Start of Data for this exercise
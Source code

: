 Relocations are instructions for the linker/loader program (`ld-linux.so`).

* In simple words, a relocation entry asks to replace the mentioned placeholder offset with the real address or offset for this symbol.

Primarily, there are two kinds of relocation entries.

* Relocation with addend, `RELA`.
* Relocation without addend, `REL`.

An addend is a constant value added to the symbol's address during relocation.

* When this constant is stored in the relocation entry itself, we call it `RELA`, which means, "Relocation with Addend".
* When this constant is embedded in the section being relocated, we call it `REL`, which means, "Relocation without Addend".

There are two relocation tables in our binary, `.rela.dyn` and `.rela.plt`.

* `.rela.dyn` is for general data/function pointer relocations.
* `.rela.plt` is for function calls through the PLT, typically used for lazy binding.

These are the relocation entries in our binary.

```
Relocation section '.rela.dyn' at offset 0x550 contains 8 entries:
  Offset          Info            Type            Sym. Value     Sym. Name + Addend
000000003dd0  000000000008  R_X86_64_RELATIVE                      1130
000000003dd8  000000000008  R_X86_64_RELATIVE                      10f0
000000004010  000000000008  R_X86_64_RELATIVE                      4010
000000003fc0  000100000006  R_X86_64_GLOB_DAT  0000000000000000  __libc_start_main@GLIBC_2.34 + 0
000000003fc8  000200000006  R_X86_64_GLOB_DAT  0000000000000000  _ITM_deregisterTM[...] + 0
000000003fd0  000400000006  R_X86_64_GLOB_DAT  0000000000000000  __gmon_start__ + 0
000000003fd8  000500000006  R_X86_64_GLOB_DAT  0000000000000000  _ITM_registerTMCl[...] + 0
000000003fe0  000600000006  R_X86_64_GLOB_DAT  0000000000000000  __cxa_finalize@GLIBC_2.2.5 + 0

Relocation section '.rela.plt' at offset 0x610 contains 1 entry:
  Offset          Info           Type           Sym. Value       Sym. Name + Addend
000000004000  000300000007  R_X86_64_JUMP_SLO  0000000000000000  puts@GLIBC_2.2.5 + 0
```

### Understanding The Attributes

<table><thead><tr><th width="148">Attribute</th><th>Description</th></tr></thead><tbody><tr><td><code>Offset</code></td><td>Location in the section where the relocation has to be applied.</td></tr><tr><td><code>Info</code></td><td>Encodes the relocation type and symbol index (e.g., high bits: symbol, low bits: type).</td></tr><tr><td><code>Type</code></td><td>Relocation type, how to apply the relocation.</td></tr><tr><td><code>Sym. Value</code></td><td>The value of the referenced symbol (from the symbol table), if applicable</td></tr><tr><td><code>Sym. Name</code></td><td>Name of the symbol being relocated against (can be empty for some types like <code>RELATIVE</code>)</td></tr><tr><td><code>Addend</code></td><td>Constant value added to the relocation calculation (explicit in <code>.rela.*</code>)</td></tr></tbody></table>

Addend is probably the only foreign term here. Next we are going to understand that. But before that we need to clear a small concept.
End of Data for this exercise
▶ _About this exercise_
Check the entries above for the word "which" and copy every line where it turns up.

▶ _Task response_
* When this constant is stored in the relocation entry itself, we call it `RELA`, which means, "Relocation with Addend".
* When this constant is embedded in the section being relocated, we call it `REL`, which means, "Relocation without Addend".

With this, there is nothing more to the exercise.